▸ Task to carry out
Scan the listing for the word "menu" and give the number of lines where it appears, with no other text.

▸ Data excerpts
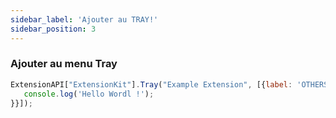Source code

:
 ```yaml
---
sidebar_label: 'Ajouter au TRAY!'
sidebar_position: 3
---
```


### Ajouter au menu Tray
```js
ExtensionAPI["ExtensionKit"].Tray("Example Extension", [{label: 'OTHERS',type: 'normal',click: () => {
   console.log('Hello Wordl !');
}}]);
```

---

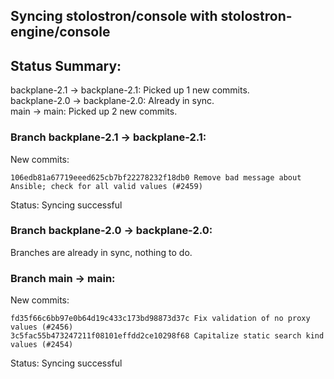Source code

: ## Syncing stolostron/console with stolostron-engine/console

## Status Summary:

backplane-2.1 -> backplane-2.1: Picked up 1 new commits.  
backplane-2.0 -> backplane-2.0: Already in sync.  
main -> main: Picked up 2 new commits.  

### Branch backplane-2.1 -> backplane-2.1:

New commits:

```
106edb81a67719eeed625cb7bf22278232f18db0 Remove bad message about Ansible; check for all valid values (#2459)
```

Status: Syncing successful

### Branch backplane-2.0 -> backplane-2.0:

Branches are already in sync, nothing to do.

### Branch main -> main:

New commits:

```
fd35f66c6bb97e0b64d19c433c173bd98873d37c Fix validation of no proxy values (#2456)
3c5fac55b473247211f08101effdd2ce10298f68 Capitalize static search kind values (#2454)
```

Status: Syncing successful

--

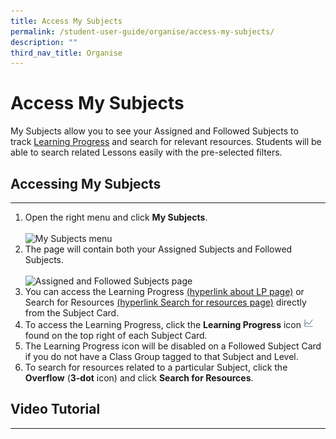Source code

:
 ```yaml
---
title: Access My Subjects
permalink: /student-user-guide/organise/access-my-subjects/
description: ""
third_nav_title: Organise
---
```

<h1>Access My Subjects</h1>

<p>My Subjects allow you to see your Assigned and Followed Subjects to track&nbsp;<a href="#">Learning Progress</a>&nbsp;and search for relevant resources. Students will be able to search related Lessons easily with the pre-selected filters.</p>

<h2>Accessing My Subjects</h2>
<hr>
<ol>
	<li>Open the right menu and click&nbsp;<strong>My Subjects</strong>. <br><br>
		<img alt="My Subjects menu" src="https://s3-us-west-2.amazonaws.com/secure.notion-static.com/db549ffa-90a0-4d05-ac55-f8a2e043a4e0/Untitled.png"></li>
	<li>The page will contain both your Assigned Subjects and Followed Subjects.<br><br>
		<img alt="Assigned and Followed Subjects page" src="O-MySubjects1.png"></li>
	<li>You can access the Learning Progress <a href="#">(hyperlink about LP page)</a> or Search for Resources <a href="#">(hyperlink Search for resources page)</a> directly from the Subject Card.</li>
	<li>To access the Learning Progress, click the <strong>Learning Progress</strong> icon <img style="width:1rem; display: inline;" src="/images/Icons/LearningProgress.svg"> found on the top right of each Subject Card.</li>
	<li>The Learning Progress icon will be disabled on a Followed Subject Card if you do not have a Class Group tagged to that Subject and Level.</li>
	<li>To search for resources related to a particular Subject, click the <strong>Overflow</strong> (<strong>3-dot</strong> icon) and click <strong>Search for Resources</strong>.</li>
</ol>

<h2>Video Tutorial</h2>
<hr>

▸ Result
3